I have just spent four hours on a plane to Edinburgh—four hours when I should have been sleeping—chasing my own analytic tail in a counterproductive way.
It was me demonstrating that I am indeed a Bear of Very Little Brain in ways too numerous to enumerate...
It started when I ran across an excellent twitter thread from Jason Furman:
Some talk lately of Ramsey models and their implications for wage increases under the Unified Framework (warning: irrelevant nerdy thread)...
In the middle of saying a number of smart things, Jason said something that confused me—that a calculation comparing Ramsey model steady—states suggested that a 200b corp tax cut [would bring a] 300b wage increase", at least in "Greg Mankiw’s toy example", which Jason wanted to "stipulate... is right..."
I did not understand where such a conclusion could come from.
So I surfed over to the source on Greg Mankiw's blog, and found some correct math:
A [small] open economy has the production function y=f(k), where y is output per worker and k is capital per worker. The capital stock adjusts so that the after-tax marginal product of capital equals the exogenously given world interest rate r: r=(1-t)f'(k). Wages are set by the marginal product of labor, which (by Euler's theorem) equals: w=f(k)-f'(k)k. We cut the tax rate t. Because f'(k)k is the tax base, the static cost of the tax cut (per worker) is: dx=-f'(k)kdt.
How much will the tax cut increase wages? In particular, what is dw/dx? The first person to email me the correct answer will get a shout-out.... The same calculation would apply to the steady-state of a Ramsey model of a closed economy, where r would be interpreted as the rate of time preference.... Update: Casey Mulligan, who has been thinking along similar lines, was the first to email me the correct answer:
dw/dx = 1/(1 - t).
So if the tax rate is one third, then every dollar of tax cut to capital (on a static basis) raises wages by 1.50...
It seemed to be intended as some kind of backup for Kevin Hassett's beyond ludicrous and unprofessional claims about the consequences of corporate tax cuts for real wage levels:
There has been a lot of discussion lately about how much a cut in the tax on capital will increase wages. So I thought I would pose a relevant exercise for my readers...
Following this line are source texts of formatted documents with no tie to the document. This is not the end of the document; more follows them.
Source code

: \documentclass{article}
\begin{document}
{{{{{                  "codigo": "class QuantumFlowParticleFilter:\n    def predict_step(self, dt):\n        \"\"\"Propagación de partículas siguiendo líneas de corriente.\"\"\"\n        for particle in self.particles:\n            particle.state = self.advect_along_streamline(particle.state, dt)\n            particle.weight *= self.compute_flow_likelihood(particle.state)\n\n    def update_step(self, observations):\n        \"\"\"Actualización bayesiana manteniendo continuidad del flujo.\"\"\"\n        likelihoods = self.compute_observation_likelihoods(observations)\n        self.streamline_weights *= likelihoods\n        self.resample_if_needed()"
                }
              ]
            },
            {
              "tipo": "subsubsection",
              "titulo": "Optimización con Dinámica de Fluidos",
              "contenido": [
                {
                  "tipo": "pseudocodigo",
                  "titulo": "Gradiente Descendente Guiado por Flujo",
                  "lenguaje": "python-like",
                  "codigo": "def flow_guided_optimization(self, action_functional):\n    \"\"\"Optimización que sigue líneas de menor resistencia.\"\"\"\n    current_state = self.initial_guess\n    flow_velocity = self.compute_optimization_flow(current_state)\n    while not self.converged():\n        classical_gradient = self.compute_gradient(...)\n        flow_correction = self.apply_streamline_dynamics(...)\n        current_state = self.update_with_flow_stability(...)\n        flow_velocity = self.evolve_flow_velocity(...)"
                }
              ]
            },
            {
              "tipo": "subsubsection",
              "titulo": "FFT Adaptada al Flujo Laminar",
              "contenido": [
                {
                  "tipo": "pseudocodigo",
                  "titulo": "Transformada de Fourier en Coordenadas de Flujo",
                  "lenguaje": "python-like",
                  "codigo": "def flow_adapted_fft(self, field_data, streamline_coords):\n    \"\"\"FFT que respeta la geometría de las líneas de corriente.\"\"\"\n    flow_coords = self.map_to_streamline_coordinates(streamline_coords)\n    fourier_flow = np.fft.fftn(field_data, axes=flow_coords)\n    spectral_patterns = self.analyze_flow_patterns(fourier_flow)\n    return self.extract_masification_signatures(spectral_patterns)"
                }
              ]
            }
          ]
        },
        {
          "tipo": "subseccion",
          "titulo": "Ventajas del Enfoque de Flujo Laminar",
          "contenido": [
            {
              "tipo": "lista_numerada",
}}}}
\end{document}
But Greg ended his post with a plea for help:
I must confess that I am amazed at how simply this turns out. In particular, I do not have much intuition for why, for example, the answer does not depend on the production function...
And then I vanished down the rabbit hole for four hours, getting more and more confused. I have finally emerged. And I think I understand what is going on—and it has absolutely nothing to do with any sort of boost to economic growth from cutting "taxes on capital".
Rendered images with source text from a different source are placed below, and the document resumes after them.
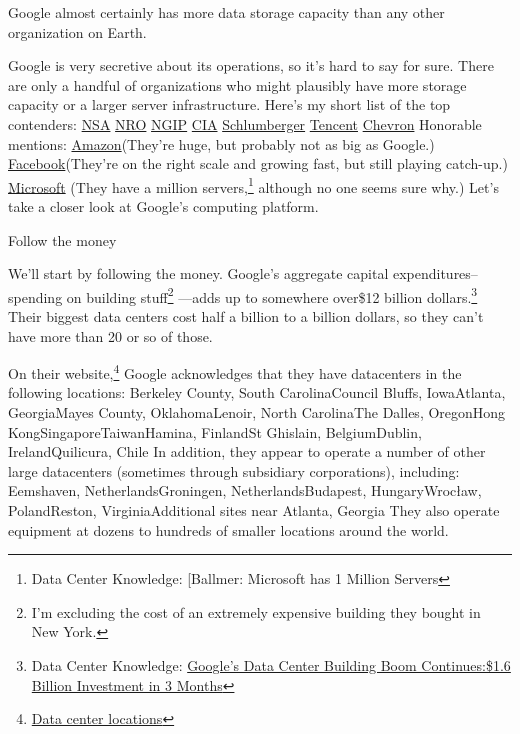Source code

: {{Google almost certainly has more data storage capacity than any other organization on Earth.}

{Google is very secretive about its operations, so it's hard to say for sure. There are only a handful of organizations who might plausibly have more storage capacity or a larger server infrastructure. Here's my short list of the top contenders:}
\href{http://www.nsa.gov/}{NSA} \href{http://www.nro.gov/}{NRO} \href{https://www1.nga.mil/Pages/default.aspx}{NGIP} \href{https://www.cia.gov/index.html}{CIA} \href{http://www.slb.com/}{Schlumberger} \href{http://www.tencent.com/en-us/index.shtml}{Tencent} \href{http://www.chevron.com/} {Chevron}
{Honorable mentions:}
\href{https://en.wikipedia.org/wiki/Amazon\_River}{Amazon}(They're huge, but probably not as big as Google.) \href{https://en.wikipedia.org/wiki/Face\_book}{Facebook}(They're on the right scale and growing fast, but still playing catch-up.) \href{https://en.wikipedia.org/wiki/Microsoft\_Bob}{Microsoft} (They have a million servers,{\footnote{Data Center Knowledge: [Ballmer: Microsoft has 1 Million Servers} } although no one seems sure why.)
{Let's take a closer look at Google's computing platform.}

{Follow the money}

{We'll start by following the money. Google's aggregate capital expenditures–spending on building stuff{\footnote{I'm excluding the cost of an extremely expensive building they bought in New York.} } —adds up to somewhere over\$12 billion dollars.{\footnote{Data Center Knowledge: \href{http://www.datacenterknowledge.com/archives/2013/07/19/google-data-center-spending-continues-to-soar-1-6-billion-in-3-months/}{Google’s Data Center Building Boom Continues:\$1.6 Billion Investment in 3 Months}} } Their biggest data centers cost half a billion to a billion dollars, so they can't have more than 20 or so of those.}

{On their website,{\footnote{ \href{http://www.google.com/about/datacenters/inside/locations/index.html}{Data center locations}} } Google acknowledges that they have datacenters in the following locations:}
Berkeley County, South CarolinaCouncil Bluffs, IowaAtlanta, GeorgiaMayes County, OklahomaLenoir, North CarolinaThe Dalles, OregonHong KongSingaporeTaiwanHamina, FinlandSt Ghislain, BelgiumDublin, IrelandQuilicura, Chile
{In addition, they appear to operate a number of other large datacenters (sometimes through subsidiary corporations), including:}
Eemshaven, NetherlandsGroningen, NetherlandsBudapest, HungaryWrocław, PolandReston, VirginiaAdditional sites near Atlanta, Georgia
{They also operate equipment at dozens to hundreds of smaller locations around the world.}

}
But I could be wrong: additional insights would be welcome. And corrections would be especially welcome.
Let us make Greg's example even simpler.
Let us suppose an economy is composed of typical workers who can produce 50,000 dollar/year in useful marketed goods and services as long as they are able to rent 100,000 dollars worth of capital goods to assist them. More than 100,000 dollars worth of capital goods per worker does not boost their productivity at all. Less than 100,000 dollars worth of capital goods per worker, and workers cannot produce at all.
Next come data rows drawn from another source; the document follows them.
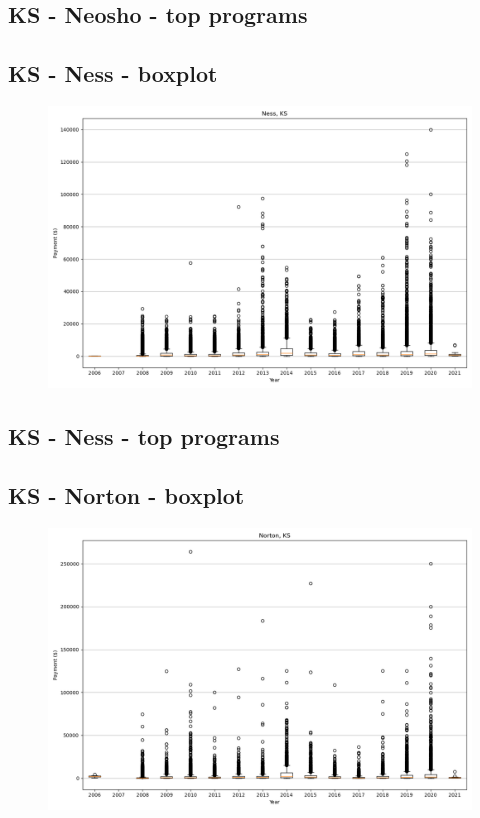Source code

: \subsection*{KS - Neosho - top programs}

\newpage
\subsection*{KS - Ness - boxplot}
\begin{figure}[h]
\centering
\includegraphics[width=7in]{../output/boxplots/counties/Ness-KS_boxplot.png}
\end{figure}


\subsection*{KS - Ness - top programs}

\newpage
\subsection*{KS - Norton - boxplot}
\begin{figure}[h]
\centering
\includegraphics[width=7in]{../output/boxplots/counties/Norton-KS_boxplot.png}
\end{figure}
Let us follow Greg and say that the required rate of return that must be paid to the corporations that are the owners of capital is fixed: say, 10%/year. And let us say that there is a corporate income tax at a potentially variable rate t.
What can we say about this model?
First, if the corporate tax rate is more than 80%, the economy collapses: At an 80% corporate tax rate, the corporation must collect 50,000 dollars/year per worker in order to pay its 40,000 dollars/year in taxes and still earn the 10,000 dollars/year to make its 10% hurdle rate. But at a tax rate below 80%, there is an equilibrium with production.
In that equilibrium, for each possible tax rate t in [0%, 100%]:
- 100,000 worth of capital is used by each worker.
- 50,000/year of output is produced by each worker.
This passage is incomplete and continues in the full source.